The neighbors emphasize that they want to work with McGrath and are willing to compromise, but they’re not yet satisfied with the current proposal. Lance McGrath did not respond to a request for an interview.

The development site includes a large surface parking lot, Essen Haus Restaurant and Bar at 514 E. Wilson St., Come Back In bar at 508 E. Wilson St., and four rental houses from 110 to 118 S. Blair St.

The project proposes to build 180 apartments, 9,000 to 10,000 square-feet of commercial space and 208 structured parking stalls. At its tallest height, the development would be five stories.

The Essen Haus would be demolished. The Come Back In building will be renovated, but the bar business is “not part of the future plan,” McGrath said in April, and he anticipates using the first floor as commercial or retail space and the upper level as office space.

The Hotel Ruby Marie and two empty lots fronting East Wilson Street, 502 and 504 E. Wilson St. — occupied by O'Cayz Corral and Cay'z Comic Strip until a 2001 fire destroyed the buildings — are not part of the proposal.

Some neighbors are concerned about a few aspects of the plan, including the density and massing, the removal of current community space, the impact on a nearby residential street and aspects of the architectural style.

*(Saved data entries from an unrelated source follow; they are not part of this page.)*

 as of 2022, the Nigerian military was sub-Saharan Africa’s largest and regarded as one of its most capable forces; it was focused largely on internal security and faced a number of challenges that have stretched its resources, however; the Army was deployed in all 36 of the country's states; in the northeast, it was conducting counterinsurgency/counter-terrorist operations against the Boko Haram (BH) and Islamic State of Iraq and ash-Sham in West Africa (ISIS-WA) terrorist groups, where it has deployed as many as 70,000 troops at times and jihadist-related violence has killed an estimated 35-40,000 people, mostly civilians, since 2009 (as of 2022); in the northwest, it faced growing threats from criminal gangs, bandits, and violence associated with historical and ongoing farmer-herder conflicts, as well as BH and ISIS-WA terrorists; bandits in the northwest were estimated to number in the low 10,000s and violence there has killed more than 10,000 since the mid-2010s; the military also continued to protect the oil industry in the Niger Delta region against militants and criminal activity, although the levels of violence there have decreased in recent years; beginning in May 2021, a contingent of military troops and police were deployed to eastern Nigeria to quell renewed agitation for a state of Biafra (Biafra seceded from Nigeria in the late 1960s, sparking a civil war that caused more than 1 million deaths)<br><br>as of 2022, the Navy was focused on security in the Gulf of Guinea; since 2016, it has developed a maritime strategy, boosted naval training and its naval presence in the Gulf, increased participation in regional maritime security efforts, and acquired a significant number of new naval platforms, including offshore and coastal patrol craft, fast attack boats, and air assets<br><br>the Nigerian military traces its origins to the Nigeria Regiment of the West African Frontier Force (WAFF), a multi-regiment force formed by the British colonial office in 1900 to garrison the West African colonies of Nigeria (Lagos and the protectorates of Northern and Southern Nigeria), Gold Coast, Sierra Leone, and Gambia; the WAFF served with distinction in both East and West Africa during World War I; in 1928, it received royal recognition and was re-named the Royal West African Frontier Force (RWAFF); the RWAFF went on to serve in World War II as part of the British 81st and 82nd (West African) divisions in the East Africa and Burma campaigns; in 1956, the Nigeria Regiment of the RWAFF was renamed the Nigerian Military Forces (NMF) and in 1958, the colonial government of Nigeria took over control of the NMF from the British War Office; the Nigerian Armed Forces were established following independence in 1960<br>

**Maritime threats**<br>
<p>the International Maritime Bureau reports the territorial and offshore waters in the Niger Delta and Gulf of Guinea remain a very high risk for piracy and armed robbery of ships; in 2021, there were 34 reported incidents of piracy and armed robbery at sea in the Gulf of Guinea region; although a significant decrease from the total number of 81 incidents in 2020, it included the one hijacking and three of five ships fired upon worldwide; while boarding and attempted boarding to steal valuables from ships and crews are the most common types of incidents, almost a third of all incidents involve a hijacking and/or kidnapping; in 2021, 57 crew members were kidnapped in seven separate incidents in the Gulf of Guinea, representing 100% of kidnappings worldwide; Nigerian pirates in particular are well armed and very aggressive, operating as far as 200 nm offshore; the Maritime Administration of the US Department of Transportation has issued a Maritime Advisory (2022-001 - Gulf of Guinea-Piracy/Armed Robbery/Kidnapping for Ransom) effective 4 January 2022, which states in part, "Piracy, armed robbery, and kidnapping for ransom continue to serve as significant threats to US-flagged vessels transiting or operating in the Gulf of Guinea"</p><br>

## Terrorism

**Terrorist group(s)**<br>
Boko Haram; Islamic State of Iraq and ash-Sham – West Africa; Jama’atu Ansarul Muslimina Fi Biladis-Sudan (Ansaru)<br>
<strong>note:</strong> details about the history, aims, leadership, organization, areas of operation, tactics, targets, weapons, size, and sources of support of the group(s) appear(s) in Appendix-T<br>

Although the designs have already been downsized from a 240-apartment, 340-parking stall plan in order to preserve four houses the neighborhood, neighbors like Bownds will now have a back porch that faces a parking structure.

The new development will also cover the space currently used for the Come Back In’s volleyball league. Neighbors would like to see a community space carry through into the new design, said Juli Wagner, a member of the First Settlement Neighbor Community steering team and Germania condo owner.

Neighbors also want the designs to reflect the First Settlement Historic District. Current plans are too heavy on modern architecture at the expense of tributes to the history of the area, they said.

“I know we realize that we can’t recapture necessarily in every situation 100 years of history. That’s not the goal … the goal is to have a project that speaks to the thread of the neighborhood,” said Ed Linville, an architect and another member of the steering committee. ''Essentially what we feel at this point, this project could be Anywhere, USA.”

Some neighbors like Bert Stitt, a former president of Capitol Neighborhoods, Inc. and longtime resident of the First Settlement neighborhood, feel strongly that the four houses on the property 110 to 118 S. Blair St. should be renovated as part of the project.

And finally, some neighbors are concerned about a service entrance off of South Franklin Street, which they say is inappropriate for a residential street. The First Settlement Neighbor Community opposed this service entrance in a comment submitted to the city.

They don’t want large commercial trucks for food delivery, waste removal and utilities accessing the development from South Franklin Street, and are concerned such large trucks will necessitate the removal of some on-street parking, Bownds said.

They’ve brought up their concerns to McGrath, who said he investigated options and felt like the South Franklin entrance is the best solution, Bownds said.

“There’s a lot of compromise that can take place, there’s a lot of things we’re willing to give on, but having commercial trucks on a residential street and potentially losing street parking to accommodate those trucks is not a thing that we’re going to accommodate,” Bownds said.

Ald. Marsha Rummel said she’s heard similar concerns from neighbors and some additional ones, like questions about the scale and character of the East Wilson facade.

“I think there’s a general agreement that a parking lot is a good site for redevelopment, it’s just how do you do it right that honors the historic district that it’s in and the next door neighbors in the Germania Condos,” Rummel said.

Linville said the relationship with the developer has been “cordial” thus far, but “we haven't rolled up our sleeves together.”

“We’re both willing to want to make it better. That’s a great thing,” Linville said.